> Assignment:
The data below contains pictures, which are to be skipped; the lines starting at the line with "- Restart your" and ending at the line with "para o IPV6**" are to be output exactly, both ends included.

> The data:
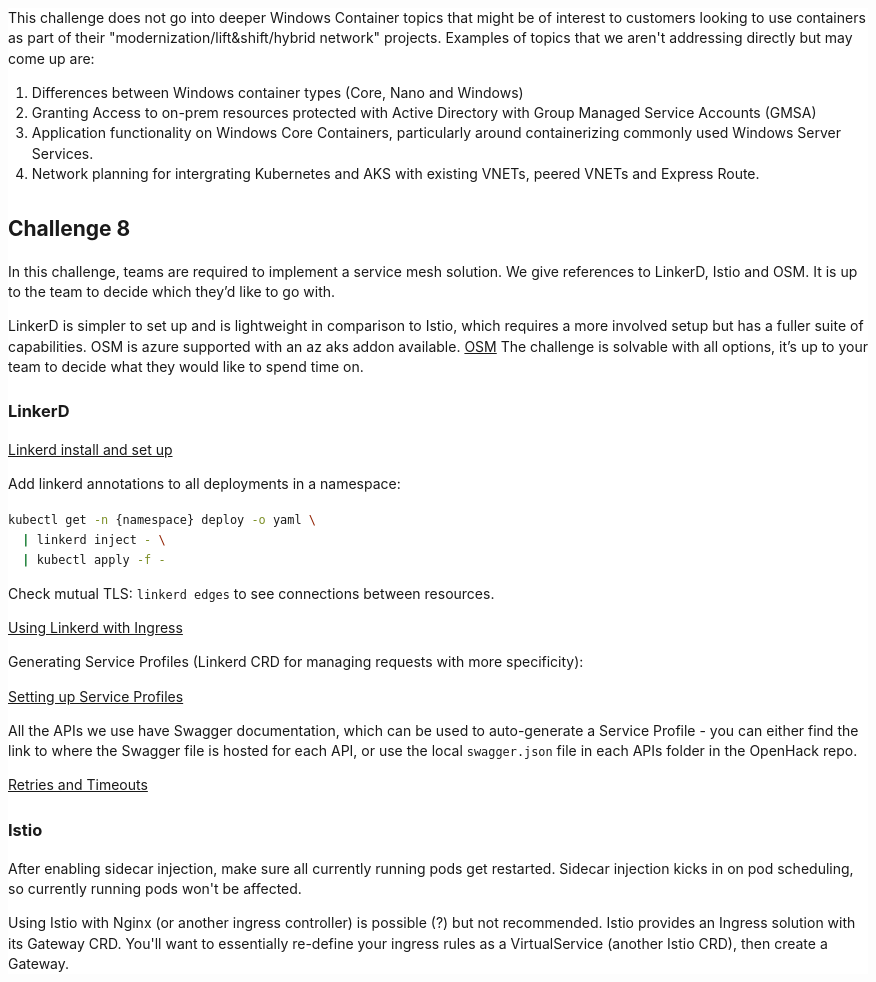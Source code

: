 This challenge does not go into deeper Windows Container topics that might be of interest to customers looking to use containers as part of their "modernization/lift&shift/hybrid network" projects. Examples of topics that we aren't addressing directly but may come up are:

1. Differences between Windows container types (Core, Nano and Windows)
1. Granting Access to on-prem resources protected with Active Directory with Group Managed Service Accounts (GMSA)
1. Application functionality on Windows Core Containers, particularly around containerizing commonly used Windows Server Services.
1. Network planning for intergrating Kubernetes and AKS with existing VNETs, peered VNETs and Express Route.

## Challenge 8

In this challenge, teams are required to implement a service mesh solution. We give references to LinkerD, Istio and OSM. It is up to the team to decide which they’d like to go with.

LinkerD is simpler to set up and is lightweight in comparison to Istio, which requires a more involved setup but has a fuller suite of capabilities.
OSM is azure supported with an az aks addon available. [OSM](https://docs.microsoft.com/en-us/azure/aks/open-service-mesh-deploy-add-on)
The challenge is solvable with all options, it’s up to your team to decide what they would like to spend time on.

### LinkerD

[Linkerd install and set up](https://linkerd.io/2/getting-started/)

Add linkerd annotations to all deployments in a namespace:

```bash
kubectl get -n {namespace} deploy -o yaml \
  | linkerd inject - \
  | kubectl apply -f -
```

Check mutual TLS: `linkerd edges` to see connections between resources.

[Using Linkerd with Ingress](https://linkerd.io/2/tasks/using-ingress/index.html)

Generating Service Profiles (Linkerd CRD for managing requests with more specificity):

[Setting up Service Profiles](https://linkerd.io/2/tasks/setting-up-service-profiles/)

All the APIs we use have Swagger documentation, which can be used to auto-generate a Service Profile - you can either find the link to where the Swagger file is hosted for each API, or use the local `swagger.json` file in each APIs folder in the OpenHack repo.

[Retries and Timeouts](https://linkerd.io/2/features/retries-and-timeouts/)

### Istio

After enabling sidecar injection, make sure all currently running pods get restarted. Sidecar injection kicks in on pod scheduling, so currently running pods won't be affected.

Using Istio with Nginx (or another ingress controller) is possible (?) but not recommended. Istio provides an Ingress solution with its Gateway CRD. You'll want to essentially re-define your ingress rules as a VirtualService (another Istio CRD), then create a Gateway.
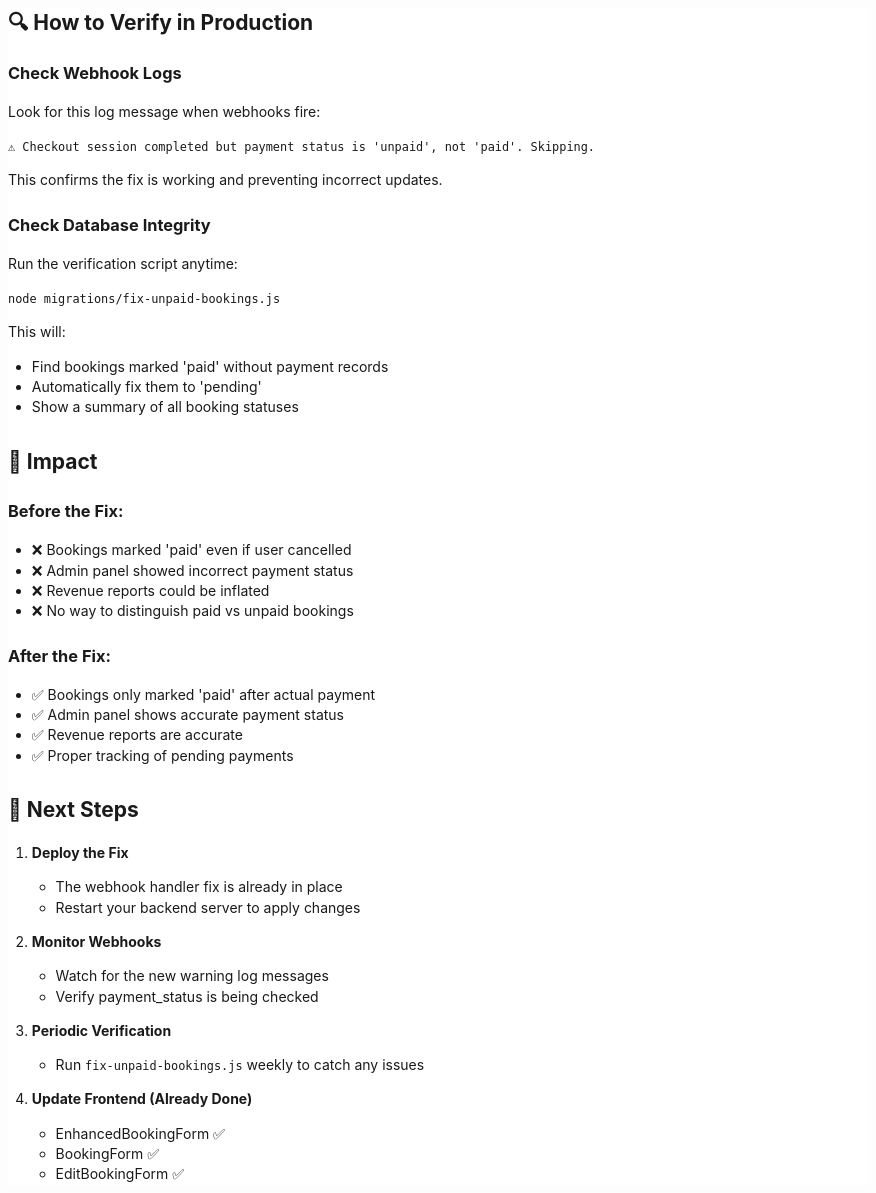 ## 🔍 How to Verify in Production

### Check Webhook Logs
Look for this log message when webhooks fire:
```
⚠️ Checkout session completed but payment status is 'unpaid', not 'paid'. Skipping.
```

This confirms the fix is working and preventing incorrect updates.

### Check Database Integrity
Run the verification script anytime:
```bash
node migrations/fix-unpaid-bookings.js
```

This will:
- Find bookings marked 'paid' without payment records
- Automatically fix them to 'pending'
- Show a summary of all booking statuses

## 🎉 Impact

### Before the Fix:
- ❌ Bookings marked 'paid' even if user cancelled
- ❌ Admin panel showed incorrect payment status
- ❌ Revenue reports could be inflated
- ❌ No way to distinguish paid vs unpaid bookings

### After the Fix:
- ✅ Bookings only marked 'paid' after actual payment
- ✅ Admin panel shows accurate payment status
- ✅ Revenue reports are accurate
- ✅ Proper tracking of pending payments

## 🚀 Next Steps

1. **Deploy the Fix**
   - The webhook handler fix is already in place
   - Restart your backend server to apply changes

2. **Monitor Webhooks**
   - Watch for the new warning log messages
   - Verify payment_status is being checked

3. **Periodic Verification**
   - Run `fix-unpaid-bookings.js` weekly to catch any issues

4. **Update Frontend (Already Done)**
   - EnhancedBookingForm ✅
   - BookingForm ✅
   - EditBookingForm ✅
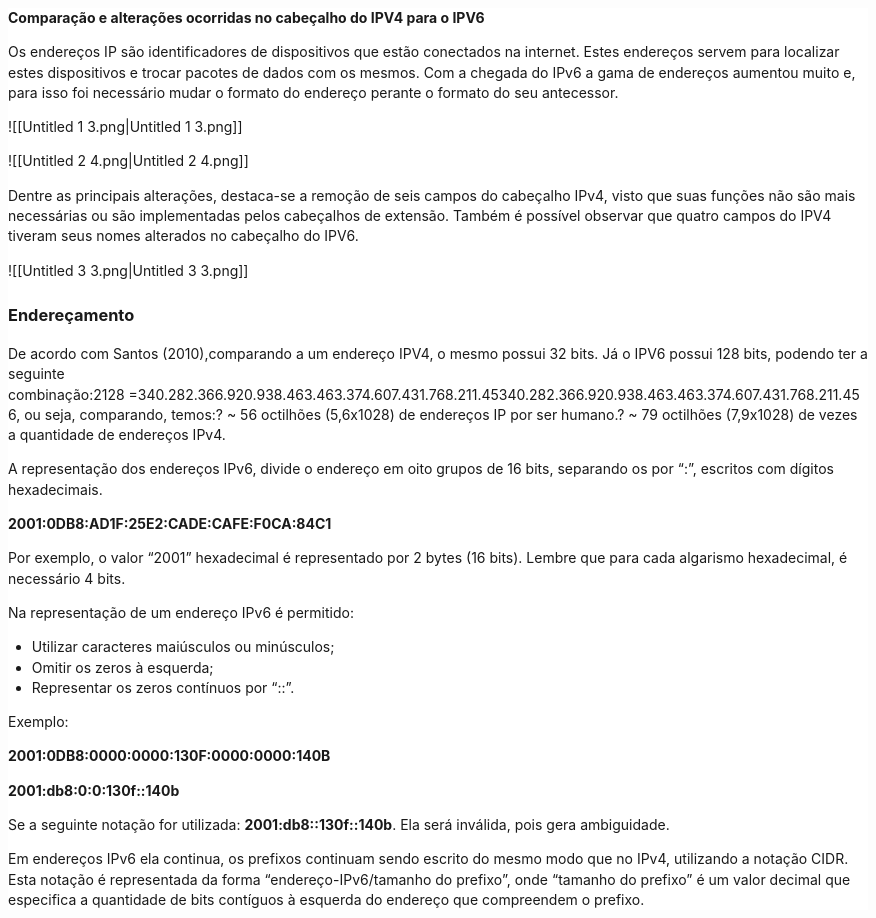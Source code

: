 **Comparação e alterações ocorridas no cabeçalho do IPV4 para o IPV6**

Os endereços IP são identificadores de dispositivos que estão conectados na internet. Estes endereços servem para localizar estes dispositivos e trocar pacotes de dados com os mesmos. Com a chegada do IPv6 a gama de endereços aumentou muito e, para isso foi necessário mudar o formato do endereço perante o formato do seu antecessor.

  

![[Untitled 1 3.png|Untitled 1 3.png]]

  

![[Untitled 2 4.png|Untitled 2 4.png]]

Dentre as principais alterações, destaca-se a remoção de seis campos do cabeçalho IPv4, visto que suas funções não são mais necessárias ou são implementadas pelos cabeçalhos de extensão. Também é possível observar que quatro campos do IPV4 tiveram seus nomes alterados no cabeçalho do IPV6.

  

![[Untitled 3 3.png|Untitled 3 3.png]]

### Endereçamento

De acordo com Santos (2010),comparando a um endereço IPV4, o mesmo possui 32 bits. Já o IPV6 possui 128 bits, podendo ter a seguinte combinação:2128 =340.282.366.920.938.463.463.374.607.431.768.211.45340.282.366.920.938.463.463.374.607.431.768.211.456, ou seja, comparando, temos:? ~ 56 octilhões (5,6x1028) de endereços IP por ser humano.? ~ 79 octilhões (7,9x1028) de vezes a quantidade de endereços IPv4.

A representação dos endereços IPv6, divide o endereço em oito grupos de 16 bits, separando os por “:”, escritos com dígitos hexadecimais.

**2001:0DB8:AD1F:25E2:CADE:CAFE:F0CA:84C1**

Por exemplo, o valor “2001” hexadecimal é representado por 2 bytes (16 bits). Lembre que para cada algarismo hexadecimal, é necessário 4 bits.

Na representação de um endereço IPv6 é permitido:

- Utilizar caracteres maiúsculos ou minúsculos;
- Omitir os zeros à esquerda;
- Representar os zeros contínuos por “::”.

Exemplo:

**2001:0DB8:0000:0000:130F:0000:0000:140B**

**2001:db8:0:0:130f::140b**

Se a seguinte notação for utilizada: **2001:db8::130f::140b**. Ela será inválida, pois gera ambiguidade.

Em endereços IPv6 ela continua, os prefixos continuam sendo escrito do mesmo modo que no IPv4, utilizando a notação CIDR. Esta notação é representada da forma “endereço-IPv6/tamanho do prefixo”, onde “tamanho do prefixo” é um valor decimal que especifica a quantidade de bits contíguos à esquerda do endereço que compreendem o prefixo.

> Response:
   - Restart your backend server to apply changes

2. **Monitor Webhooks**
   - Watch for the new warning log messages
   - Verify payment_status is being checked

3. **Periodic Verification**
   - Run `fix-unpaid-bookings.js` weekly to catch any issues

4. **Update Frontend (Already Done)**
   - EnhancedBookingForm ✅
   - BookingForm ✅
   - EditBookingForm ✅
Source code

: **Comparação e alterações ocorridas no cabeçalho do IPV4 para o IPV6**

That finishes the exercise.